JOLED, an organic light-emitting diode display company created through a merger of Panasonic and Sony operations, said Monday it has filed for court protection with debt totaling ¥33.7 billion ($260 million).

The company said it will pull out of the display manufacturing business and close its factories in Ishikawa and Chiba prefectures. Regarding its roughly 380 employees, the struggling venture said it will lay off about 280 who are not involved in development.

The company had suffered from weakened demand for OLEDs and increased competition with its rivals, it said, while adding that it took more time and cost than expected to achieve stable production.

Japan Display, a former shareholder of the company and a maker of liquid crystal displays, will take over its technological development business, it said.

The move comes despite a vast amount of funding from state-backed fund INCJ. The fund has long supported JOLED, betting on its potential.
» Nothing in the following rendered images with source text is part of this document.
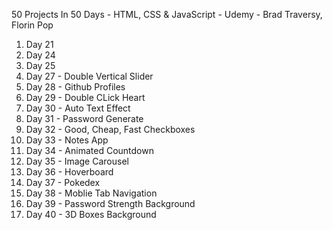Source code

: 50 Projects In 50 Days - HTML, CSS &amp; JavaScript - Udemy - Brad Traversy, Florin Pop
1. Day 21 <br>
2. Day 24 <br>
3. Day 25 <br>
4. Day 27 - Double Vertical Slider <br>
5. Day 28 - Github Profiles <br>
6. Day 29 - Double CLick Heart <br>
7. Day 30 - Auto Text Effect <br>
8. Day 31 - Password Generate <br>
9. Day 32 - Good, Cheap, Fast Checkboxes <br>
10. Day 33 - Notes App <br>
11. Day 34 - Animated Countdown <br>
12. Day 35 - Image Carousel<br>
13. Day 36 - Hoverboard<br>
14. Day 37 - Pokedex<br>
15. Day 38 - Moblie Tab Navigation <br>
16. Day 39 - Password Strength Background<br>
17. Day 40 - 3D Boxes Background<br>
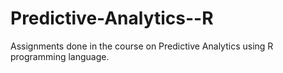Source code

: # Predictive-Analytics--R
Assignments done in the course on Predictive Analytics using R programming language.
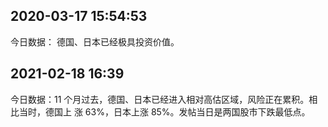 ## 2020-03-17 15:54:53

今日数据：
德国、日本已经极具投资价值。

## 2021-02-18 16:39

今日数据：11 个月过去，德国、日本已经进入相对高估区域，风险正在累积。相比当时，德国上
涨 63%，日本上涨 85%。发帖当日是两国股市下跌最低点。
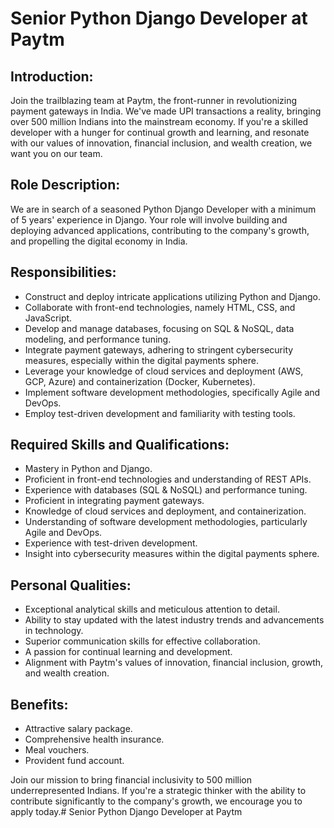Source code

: # Senior Python Django Developer at Paytm

## Introduction:
Join the trailblazing team at Paytm, the front-runner in revolutionizing payment gateways in India. We've made UPI transactions a reality, bringing over 500 million Indians into the mainstream economy. If you're a skilled developer with a hunger for continual growth and learning, and resonate with our values of innovation, financial inclusion, and wealth creation, we want you on our team.

## Role Description:
We are in search of a seasoned Python Django Developer with a minimum of 5 years' experience in Django. Your role will involve building and deploying advanced applications, contributing to the company's growth, and propelling the digital economy in India.

## Responsibilities:
- Construct and deploy intricate applications utilizing Python and Django.
- Collaborate with front-end technologies, namely HTML, CSS, and JavaScript.
- Develop and manage databases, focusing on SQL & NoSQL, data modeling, and performance tuning.
- Integrate payment gateways, adhering to stringent cybersecurity measures, especially within the digital payments sphere.
- Leverage your knowledge of cloud services and deployment (AWS, GCP, Azure) and containerization (Docker, Kubernetes).
- Implement software development methodologies, specifically Agile and DevOps.
- Employ test-driven development and familiarity with testing tools.

## Required Skills and Qualifications:
- Mastery in Python and Django.
- Proficient in front-end technologies and understanding of REST APIs.
- Experience with databases (SQL & NoSQL) and performance tuning.
- Proficient in integrating payment gateways.
- Knowledge of cloud services and deployment, and containerization.
- Understanding of software development methodologies, particularly Agile and DevOps.
- Experience with test-driven development.
- Insight into cybersecurity measures within the digital payments sphere.

## Personal Qualities:
- Exceptional analytical skills and meticulous attention to detail.
- Ability to stay updated with the latest industry trends and advancements in technology.
- Superior communication skills for effective collaboration.
- A passion for continual learning and development.
- Alignment with Paytm's values of innovation, financial inclusion, growth, and wealth creation.

## Benefits:
- Attractive salary package.
- Comprehensive health insurance.
- Meal vouchers.
- Provident fund account.

Join our mission to bring financial inclusivity to 500 million underrepresented Indians. If you're a strategic thinker with the ability to contribute significantly to the company's growth, we encourage you to apply today.# Senior Python Django Developer at Paytm
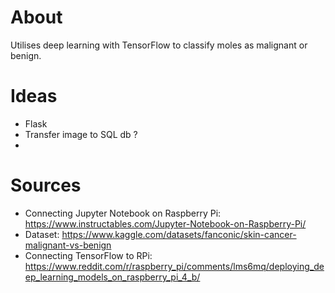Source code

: # About
Utilises deep learning with TensorFlow to classify moles as malignant or benign.
# Ideas
- Flask
- Transfer image to SQL db ?
- 
# Sources
- Connecting Jupyter Notebook on Raspberry Pi:
https://www.instructables.com/Jupyter-Notebook-on-Raspberry-Pi/
- Dataset:
https://www.kaggle.com/datasets/fanconic/skin-cancer-malignant-vs-benign
- Connecting TensorFlow to RPi: https://www.reddit.com/r/raspberry_pi/comments/lms6mq/deploying_deep_learning_models_on_raspberry_pi_4_b/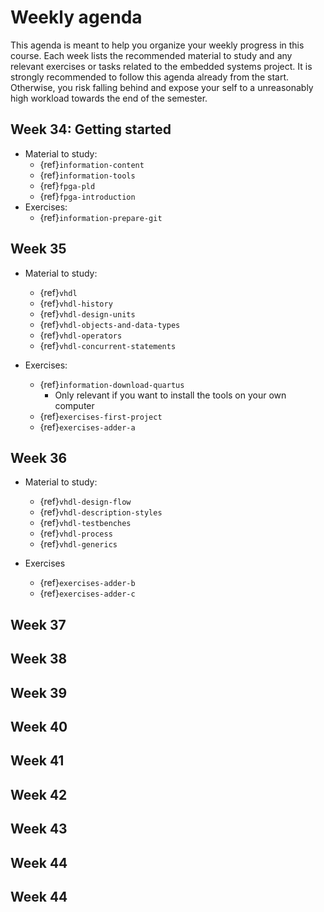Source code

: # Weekly agenda

This agenda is meant to help you organize your weekly progress in this course. Each week lists the recommended material to study and any relevant exercises or tasks related to the embedded systems project. It is strongly recommended to follow this agenda already from the start. Otherwise, you risk falling behind and expose your self to a unreasonably high workload towards the end of the semester. 


<!--
It is expected that you have worked through the recommended study material as a preparation to the Thursday lecture slot. The lecture slot will then be used to discuss the most important parts of this material or any relevant problems that have been identified during the lab hours.  

In addition to practical problems, the exercises also contain questions which are relevant for the final exam. 

-->





## Week 34: Getting started 

* Material to study:
  * {ref}`information-content`
  * {ref}`information-tools`
  * {ref}`fpga-pld`
  * {ref}`fpga-introduction`
* Exercises:
  * {ref}`information-prepare-git`
<!--
* Exercises:
  * {ref}`fpga-exercise`

* Project tasks:
  * None
-->

## Week 35
* Material to study:
  * {ref}`vhdl`
  * {ref}`vhdl-history`
  * {ref}`vhdl-design-units`
  * {ref}`vhdl-objects-and-data-types`
  * {ref}`vhdl-operators`
  * {ref}`vhdl-concurrent-statements`
  
* Exercises:
  * {ref}`information-download-quartus`
    * Only relevant if you want to install the tools on your own computer
  * {ref}`exercises-first-project`
  * {ref}`exercises-adder-a`

## Week 36 
* Material to study:
  * {ref}`vhdl-design-flow`
  * {ref}`vhdl-description-styles`
  * {ref}`vhdl-testbenches`
  * {ref}`vhdl-process`
  * {ref}`vhdl-generics`

* Exercises
  * {ref}`exercises-adder-b`
  * {ref}`exercises-adder-c`



## Week 37 

## Week 38 

## Week 39

## Week 40 

## Week 41

## Week 42

## Week 43

## Week 44

## Week 44
<!--
## Week 36
* Details coming soon.
## Week 36
* Details coming soon.
## Week 35
* Material to study:
* {ref}`information-download-quartus`
* {ref}`information-prepare-git`
* Exercises:

* Project tasks:
-->
<!--
* Start to think about the problem and draw a very basic top level block diagram of the


--> 
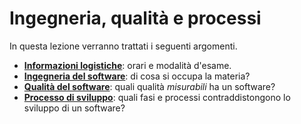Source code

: # Ingegneria, qualità e processi

In questa lezione verranno trattati i seguenti argomenti.
- [**Informazioni logistiche**](01_logistica.md): orari e modalità d'esame.
- [**Ingegneria del software**](02_ingegneria.md): di cosa si occupa la materia?
- [**Qualità del software**](03_qualita.md): quali qualità _misurabili_ ha un software?
- [**Processo di sviluppo**](04_processo.md): quali fasi e processi contraddistongono lo sviluppo di un software?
The total amount of its financial support amounts to about ¥140 billion.

"It breaks my heart that JOLED had to decide to file for court protection," said Mikihide Katsumata, president of Innovation Network Corporation of Japan (INCJ), in a statement.

JOLED was set up in 2015 by Panasonic, Sony, INCJ and Japan Display, merging the two Japanese tech giants' OLED operations to compete against Asian rivals.

The idea was to cut into a display market dominated by South Korean and Chinese makers with thinner, energy-saving OLEDs. But it struggled with mass production and could not beat cheaper rival products, leaving the company with no choice but to seek court protection.

INCJ is the top shareholder of JOLED, with a 56.8% stake, according to Japan Display. Among other major shareholders, car parts manufacturer Denso owns 16.1% of the company.